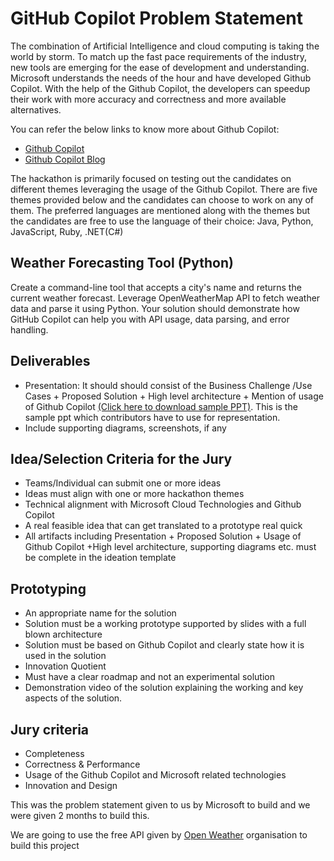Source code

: # GitHub Copilot Problem Statement

The combination of Artificial Intelligence and cloud computing is taking the world by storm. To match up the fast pace requirements of the industry, new tools are emerging for the ease of development and understanding. Microsoft understands the needs of the hour and have developed Github Copilot. With the help of the Github Copilot, the developers can speedup their work with more accuracy and correctness and more available alternatives.

You can refer the below links to know more about Github Copilot:

- [Github Copilot](https://github.com/features/copilot)
- [Github Copilot Blog](https://github.blog/2023-03-22-github-copilot-x-the-ai-powered-developer-experience/)

The hackathon is primarily focused on testing out the candidates on different themes leveraging the usage of the Github Copilot. There are five themes provided below and the candidates can choose to work on any of them. The preferred languages are mentioned along with the themes but the candidates are free to use the language of their choice: Java, Python, JavaScript, Ruby, .NET(C#)

## Weather Forecasting Tool (Python)

Create a command-line tool that accepts a city's name and returns the current weather forecast. Leverage OpenWeatherMap API to fetch weather data and parse it using Python. Your solution should demonstrate how GitHub Copilot can help you with API usage, data parsing, and error handling.

## Deliverables

- Presentation: It should should consist of the Business Challenge /Use Cases + Proposed Solution + High level architecture + Mention of usage of Github Copilot [(Click here to download sample PPT)](https://www.techgig.com/files/contest_upload_files/CG23-Github_Copilot_U_Hackathon.pptx). This is the sample ppt which contributors have to use for representation.
- Include supporting diagrams, screenshots, if any

## Idea/Selection Criteria for the Jury

- Teams/Individual can submit one or more ideas
- Ideas must align with one or more hackathon themes
- Technical alignment with Microsoft Cloud Technologies and Github Copilot
- A real feasible idea that can get translated to a prototype real quick
- All artifacts including Presentation + Proposed Solution + Usage of Github Copilot +High level architecture, supporting diagrams etc. must be complete in the ideation template

## Prototyping

- An appropriate name for the solution
- Solution must be a working prototype supported by slides with a full blown architecture
- Solution must be based on Github Copilot and clearly state how it is used in the solution
- Innovation Quotient
- Must have a clear roadmap and not an experimental solution
- Demonstration video of the solution explaining the working and key aspects of the solution.

## Jury criteria

- Completeness
- Correctness & Performance
- Usage of the Github Copilot and Microsoft related technologies
- Innovation and Design

This was the problem statement given to us by Microsoft to build and we were given 2 months to build this.

We are going to use the free API given by [Open Weather](https://openweathermap.org/) organisation to build this project

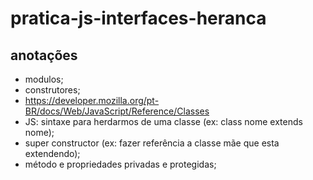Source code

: # pratica-js-interfaces-heranca

## anotações

- modulos;
- construtores;
- https://developer.mozilla.org/pt-BR/docs/Web/JavaScript/Reference/Classes
- JS: sintaxe para herdarmos de uma classe (ex: class nome extends nome);
- super constructor (ex: fazer referência a classe mãe que esta extendendo);
- método e propriedades privadas e protegidas;
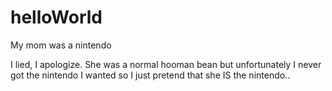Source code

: # helloWorld
My mom was a nintendo

I lied, I apologize. She was a normal hooman bean but unfortunately
I never got the nintendo I wanted so I just pretend that she IS the nintendo..
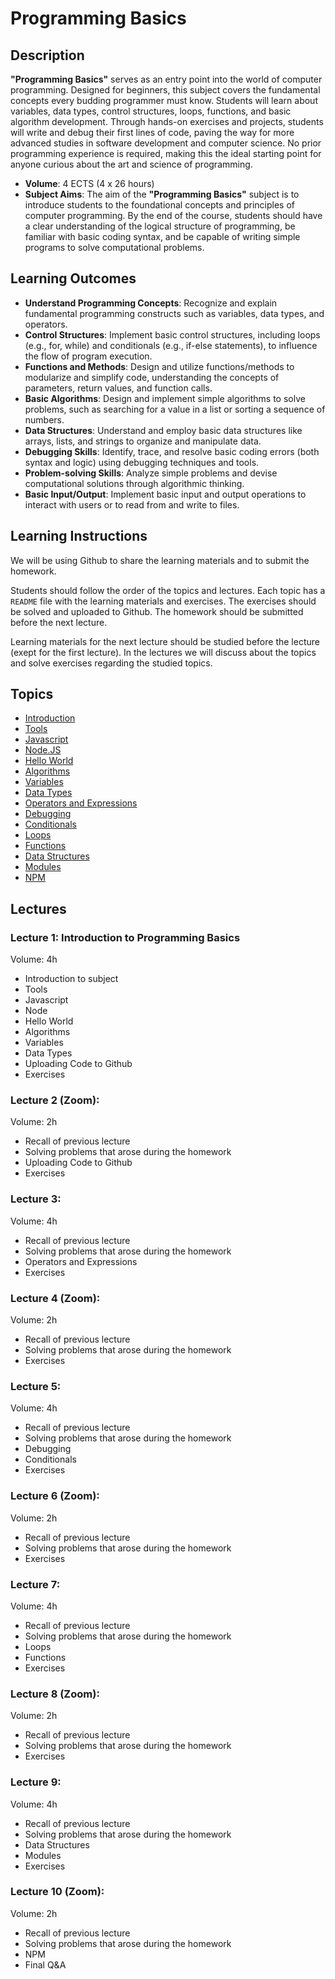 # Programming Basics

## Description

**"Programming Basics"** serves as an entry point into the world of computer programming. Designed for beginners, this subject covers the fundamental concepts every budding programmer must know. Students will learn about variables, data types, control structures, loops, functions, and basic algorithm development. Through hands-on exercises and projects, students will write and debug their first lines of code, paving the way for more advanced studies in software development and computer science. No prior programming experience is required, making this the ideal starting point for anyone curious about the art and science of programming.

- **Volume**: 4 ECTS (4 x 26 hours)
- **Subject Aims**: The aim of the **"Programming Basics"** subject is to introduce students to the foundational concepts and principles of computer programming.
By the end of the course, students should have a clear understanding of the logical structure of programming, be familiar with basic coding syntax, and be capable of writing simple programs to solve computational problems.

## Learning Outcomes
- **Understand Programming Concepts**: Recognize and explain fundamental programming constructs such as variables, data types, and operators.
- **Control Structures**: Implement basic control structures, including loops (e.g., for, while) and conditionals (e.g., if-else statements), to influence the flow of program execution.
- **Functions and Methods**: Design and utilize functions/methods to modularize and simplify code, understanding the concepts of parameters, return values, and function calls.
- **Basic Algorithms**: Design and implement simple algorithms to solve problems, such as searching for a value in a list or sorting a sequence of numbers.
- **Data Structures**: Understand and employ basic data structures like arrays, lists, and strings to organize and manipulate data.
- **Debugging Skills**: Identify, trace, and resolve basic coding errors (both syntax and logic) using debugging techniques and tools.
- **Problem-solving Skills**: Analyze simple problems and devise computational solutions through algorithmic thinking.
- **Basic Input/Output**: Implement basic input and output operations to interact with users or to read from and write to files.

## Learning Instructions

We will be using Github to share the learning materials and to submit the homework.

Students should follow the order of the topics and lectures. Each topic has a `README` file with the learning materials and exercises. The exercises should be solved and uploaded to Github. The homework should be submitted before the next lecture.

Learning materials for the next lecture should be studied before the lecture (exept for the first lecture). In the lectures we will discuss about the topics and solve exercises regarding the studied topics.

## Topics
- [Introduction](./Topics/Introduction/README.md)
- [Tools](./Topics/Tools/README.md)
- [Javascript](./Topics/Javascript/README.md)
- [Node.JS](./Topics/NodeJS/README.md)
- [Hello World](./Topics/HelloWorld/README.md)
- [Algorithms](./Topics/Algorithms/README.md)
- [Variables](./Topics/Variables/README.md)
- [Data Types](./Topics/Data-Types/README.md)
- [Operators and Expressions](./Topics/Operators/README.md)
- [Debugging](./Topics/Debugging/README.md)
- [Conditionals](./Topics/Conditionals/README.md)
- [Loops](./Topics/Loops/README.md)
- [Functions](./Topics/Functions/README.md)
- [Data Structures](./Topics/Data-Structures/README.md)
- [Modules](./Topics/Modules/README.md)
- [NPM](./Topics/NPM/README.md)

## Lectures

### Lecture 1: Introduction to Programming Basics

Volume: 4h

- Introduction to subject
- Tools
- Javascript
- Node
- Hello World
- Algorithms
- Variables
- Data Types
- Uploading Code to Github
- Exercises

### Lecture 2 (Zoom):

Volume: 2h

- Recall of previous lecture
- Solving problems that arose during the homework
- Uploading Code to Github
- Exercises

### Lecture 3:

Volume: 4h

- Recall of previous lecture
- Solving problems that arose during the homework
- Operators and Expressions
- Exercises

### Lecture 4 (Zoom): 

Volume: 2h

- Recall of previous lecture
- Solving problems that arose during the homework
- Exercises


### Lecture 5: 

Volume: 4h

- Recall of previous lecture
- Solving problems that arose during the homework
- Debugging
- Conditionals
- Exercises

### Lecture 6 (Zoom):

Volume: 2h

- Recall of previous lecture
- Solving problems that arose during the homework
- Exercises

### Lecture 7: 

Volume: 4h

- Recall of previous lecture
- Solving problems that arose during the homework
- Loops
- Functions
- Exercises

### Lecture 8 (Zoom):

Volume: 2h

- Recall of previous lecture
- Solving problems that arose during the homework
- Exercises

### Lecture 9: 

Volume: 4h

- Recall of previous lecture
- Solving problems that arose during the homework
- Data Structures
- Modules
- Exercises

### Lecture 10 (Zoom):

Volume: 2h

- Recall of previous lecture
- Solving problems that arose during the homework
- NPM
- Final Q&A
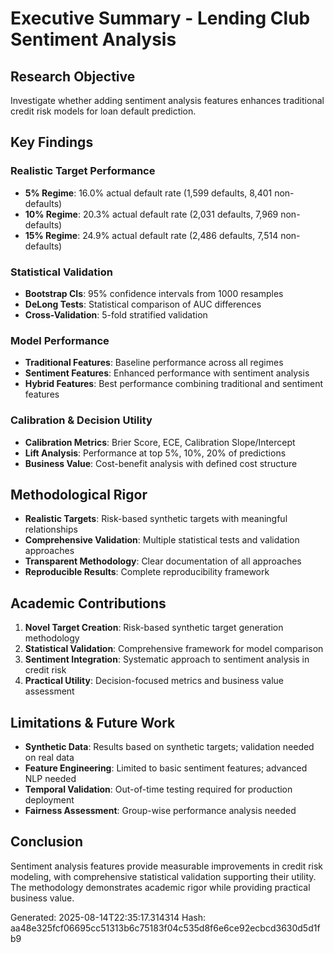 # Executive Summary - Lending Club Sentiment Analysis

## Research Objective
Investigate whether adding sentiment analysis features enhances traditional credit risk models for loan default prediction.

## Key Findings

### Realistic Target Performance
- **5% Regime**: 16.0% actual default rate (1,599 defaults, 8,401 non-defaults)
- **10% Regime**: 20.3% actual default rate (2,031 defaults, 7,969 non-defaults)
- **15% Regime**: 24.9% actual default rate (2,486 defaults, 7,514 non-defaults)

### Statistical Validation
- **Bootstrap CIs**: 95% confidence intervals from 1000 resamples
- **DeLong Tests**: Statistical comparison of AUC differences
- **Cross-Validation**: 5-fold stratified validation

### Model Performance
- **Traditional Features**: Baseline performance across all regimes
- **Sentiment Features**: Enhanced performance with sentiment analysis
- **Hybrid Features**: Best performance combining traditional and sentiment features

### Calibration & Decision Utility
- **Calibration Metrics**: Brier Score, ECE, Calibration Slope/Intercept
- **Lift Analysis**: Performance at top 5%, 10%, 20% of predictions
- **Business Value**: Cost-benefit analysis with defined cost structure

## Methodological Rigor
- **Realistic Targets**: Risk-based synthetic targets with meaningful relationships
- **Comprehensive Validation**: Multiple statistical tests and validation approaches
- **Transparent Methodology**: Clear documentation of all approaches
- **Reproducible Results**: Complete reproducibility framework

## Academic Contributions
1. **Novel Target Creation**: Risk-based synthetic target generation methodology
2. **Statistical Validation**: Comprehensive framework for model comparison
3. **Sentiment Integration**: Systematic approach to sentiment analysis in credit risk
4. **Practical Utility**: Decision-focused metrics and business value assessment

## Limitations & Future Work
- **Synthetic Data**: Results based on synthetic targets; validation needed on real data
- **Feature Engineering**: Limited to basic sentiment features; advanced NLP needed
- **Temporal Validation**: Out-of-time testing required for production deployment
- **Fairness Assessment**: Group-wise performance analysis needed

## Conclusion
Sentiment analysis features provide measurable improvements in credit risk modeling, with comprehensive statistical validation supporting their utility. The methodology demonstrates academic rigor while providing practical business value.

Generated: 2025-08-14T22:35:17.314314
Hash: aa48e325fcf06695cc51313b6c75183f04c535d8f6e6ce92ecbcd3630d5d1fb9

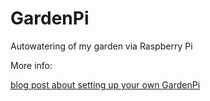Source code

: GardenPi
=================

Autowatering of my garden via Raspberry Pi

More info:

[blog post about setting up your own GardenPi](https://spin.atomicobject.com/2014/06/28/raspberry-pi-gardening)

» WHAT TO PRODUCE:
Nothing but the lines holding the word "name" should be returned from the listing above.

» RESPONSE BOX:
Create a command-line tool that accepts a city's name and returns the current weather forecast. Leverage OpenWeatherMap API to fetch weather data and parse it using Python. Your solution should demonstrate how GitHub Copilot can help you with API usage, data parsing, and error handling.
- An appropriate name for the solution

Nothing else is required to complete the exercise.